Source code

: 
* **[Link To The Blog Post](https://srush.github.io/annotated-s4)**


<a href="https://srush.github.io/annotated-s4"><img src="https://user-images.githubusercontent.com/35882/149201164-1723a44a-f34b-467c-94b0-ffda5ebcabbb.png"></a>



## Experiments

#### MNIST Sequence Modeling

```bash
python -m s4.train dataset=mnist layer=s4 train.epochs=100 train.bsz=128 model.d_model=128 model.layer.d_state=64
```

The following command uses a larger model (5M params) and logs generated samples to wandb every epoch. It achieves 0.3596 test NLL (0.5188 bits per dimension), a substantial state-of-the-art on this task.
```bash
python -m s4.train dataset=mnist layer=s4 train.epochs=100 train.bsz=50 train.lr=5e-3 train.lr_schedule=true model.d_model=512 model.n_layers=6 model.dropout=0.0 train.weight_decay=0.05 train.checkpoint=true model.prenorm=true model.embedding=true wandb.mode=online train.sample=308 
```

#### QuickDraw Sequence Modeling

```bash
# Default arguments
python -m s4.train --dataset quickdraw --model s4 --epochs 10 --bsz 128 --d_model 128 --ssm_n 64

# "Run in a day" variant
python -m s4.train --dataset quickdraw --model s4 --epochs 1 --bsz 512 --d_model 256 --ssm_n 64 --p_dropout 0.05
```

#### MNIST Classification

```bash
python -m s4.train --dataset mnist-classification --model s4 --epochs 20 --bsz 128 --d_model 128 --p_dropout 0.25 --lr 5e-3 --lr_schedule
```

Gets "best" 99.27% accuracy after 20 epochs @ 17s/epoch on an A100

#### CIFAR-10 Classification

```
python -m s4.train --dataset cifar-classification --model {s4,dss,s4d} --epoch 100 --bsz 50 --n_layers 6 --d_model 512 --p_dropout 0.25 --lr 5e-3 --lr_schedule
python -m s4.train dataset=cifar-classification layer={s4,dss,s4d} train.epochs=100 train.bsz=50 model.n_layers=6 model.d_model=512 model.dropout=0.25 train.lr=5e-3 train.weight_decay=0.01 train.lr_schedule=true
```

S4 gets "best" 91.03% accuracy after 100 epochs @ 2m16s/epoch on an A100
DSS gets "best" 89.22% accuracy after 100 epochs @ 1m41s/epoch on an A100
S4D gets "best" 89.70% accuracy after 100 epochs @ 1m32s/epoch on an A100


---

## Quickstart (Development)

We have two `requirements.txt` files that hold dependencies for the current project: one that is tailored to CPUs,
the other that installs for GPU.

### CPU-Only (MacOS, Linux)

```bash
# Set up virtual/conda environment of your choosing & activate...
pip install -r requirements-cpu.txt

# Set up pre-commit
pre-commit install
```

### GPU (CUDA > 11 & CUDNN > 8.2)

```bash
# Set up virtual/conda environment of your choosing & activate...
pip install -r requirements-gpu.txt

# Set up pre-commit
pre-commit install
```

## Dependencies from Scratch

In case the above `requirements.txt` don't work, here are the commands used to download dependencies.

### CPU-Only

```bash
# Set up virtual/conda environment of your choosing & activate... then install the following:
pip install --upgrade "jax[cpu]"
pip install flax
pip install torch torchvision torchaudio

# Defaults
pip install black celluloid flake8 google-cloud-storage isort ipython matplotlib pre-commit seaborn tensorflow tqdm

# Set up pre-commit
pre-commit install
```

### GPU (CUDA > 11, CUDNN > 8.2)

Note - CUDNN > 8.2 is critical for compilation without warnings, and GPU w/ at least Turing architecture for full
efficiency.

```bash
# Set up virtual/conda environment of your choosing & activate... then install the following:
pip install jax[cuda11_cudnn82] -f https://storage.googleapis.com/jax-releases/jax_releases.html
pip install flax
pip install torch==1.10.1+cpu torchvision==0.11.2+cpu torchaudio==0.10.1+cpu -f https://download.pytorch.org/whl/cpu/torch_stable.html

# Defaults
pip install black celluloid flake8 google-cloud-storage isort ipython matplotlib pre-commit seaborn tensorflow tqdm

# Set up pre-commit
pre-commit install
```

Exercise brief |
Which lines of the listing contain the string "requirements"? Copy each of them.

Output of the exercise |
We have two `requirements.txt` files that hold dependencies for the current project: one that is tailored to CPUs,
pip install -r requirements-cpu.txt
pip install -r requirements-gpu.txt
In case the above `requirements.txt` don't work, here are the commands used to download dependencies.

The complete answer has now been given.